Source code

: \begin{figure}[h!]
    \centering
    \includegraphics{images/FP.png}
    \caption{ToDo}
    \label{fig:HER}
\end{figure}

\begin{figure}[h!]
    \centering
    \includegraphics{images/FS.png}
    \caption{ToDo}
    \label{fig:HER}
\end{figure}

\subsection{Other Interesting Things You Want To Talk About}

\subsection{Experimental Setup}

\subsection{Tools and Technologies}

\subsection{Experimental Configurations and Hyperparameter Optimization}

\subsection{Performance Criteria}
--------------------------------------------------
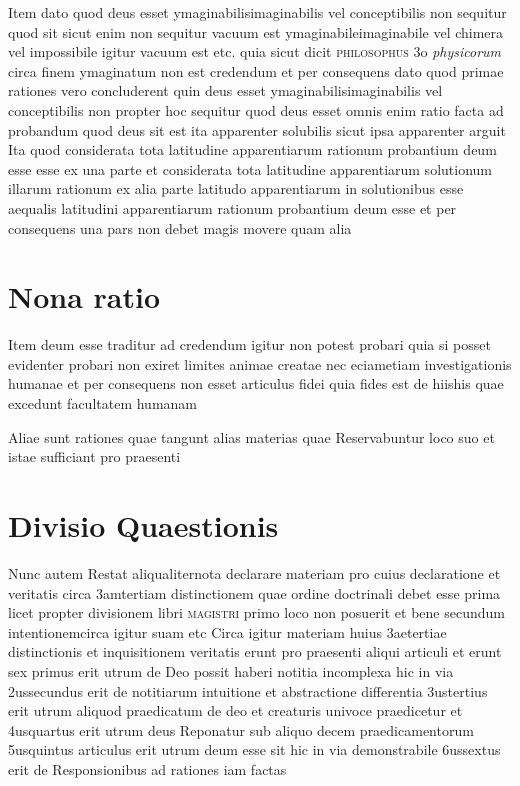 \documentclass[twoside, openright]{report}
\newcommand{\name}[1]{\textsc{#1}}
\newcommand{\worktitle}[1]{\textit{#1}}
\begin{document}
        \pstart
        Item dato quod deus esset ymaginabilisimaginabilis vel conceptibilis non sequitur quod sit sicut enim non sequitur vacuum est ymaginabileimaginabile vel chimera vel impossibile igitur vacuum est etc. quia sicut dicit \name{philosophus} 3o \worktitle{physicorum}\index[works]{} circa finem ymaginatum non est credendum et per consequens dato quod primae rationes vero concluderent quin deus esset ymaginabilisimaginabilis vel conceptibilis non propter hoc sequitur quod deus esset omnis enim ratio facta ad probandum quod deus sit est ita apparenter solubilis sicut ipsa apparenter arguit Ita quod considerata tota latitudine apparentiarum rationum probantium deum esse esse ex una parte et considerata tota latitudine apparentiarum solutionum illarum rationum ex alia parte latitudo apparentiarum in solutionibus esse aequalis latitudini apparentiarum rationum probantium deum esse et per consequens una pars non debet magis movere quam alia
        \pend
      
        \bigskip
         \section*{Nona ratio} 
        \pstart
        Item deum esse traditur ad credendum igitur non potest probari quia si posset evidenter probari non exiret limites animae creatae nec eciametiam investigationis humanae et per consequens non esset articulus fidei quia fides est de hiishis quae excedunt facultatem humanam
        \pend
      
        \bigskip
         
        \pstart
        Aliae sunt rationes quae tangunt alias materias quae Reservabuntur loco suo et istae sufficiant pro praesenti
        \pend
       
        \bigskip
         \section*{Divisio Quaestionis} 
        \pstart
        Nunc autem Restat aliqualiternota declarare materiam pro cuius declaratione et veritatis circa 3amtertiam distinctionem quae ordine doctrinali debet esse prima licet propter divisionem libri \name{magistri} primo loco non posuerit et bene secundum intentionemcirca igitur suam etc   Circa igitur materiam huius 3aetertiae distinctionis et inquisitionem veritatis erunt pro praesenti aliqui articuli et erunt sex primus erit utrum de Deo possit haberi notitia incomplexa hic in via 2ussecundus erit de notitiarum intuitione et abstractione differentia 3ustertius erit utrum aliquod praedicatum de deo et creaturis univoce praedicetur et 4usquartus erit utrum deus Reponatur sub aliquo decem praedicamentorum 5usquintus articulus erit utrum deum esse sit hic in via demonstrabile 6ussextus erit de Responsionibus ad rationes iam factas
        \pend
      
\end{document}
--------------------------------------------------
Instructions for the task
Whenever the word "figure" occurs in a line above, copy that line.

Task solution
: \begin{figure}[h!]
\end{figure}
\begin{figure}[h!]
\end{figure}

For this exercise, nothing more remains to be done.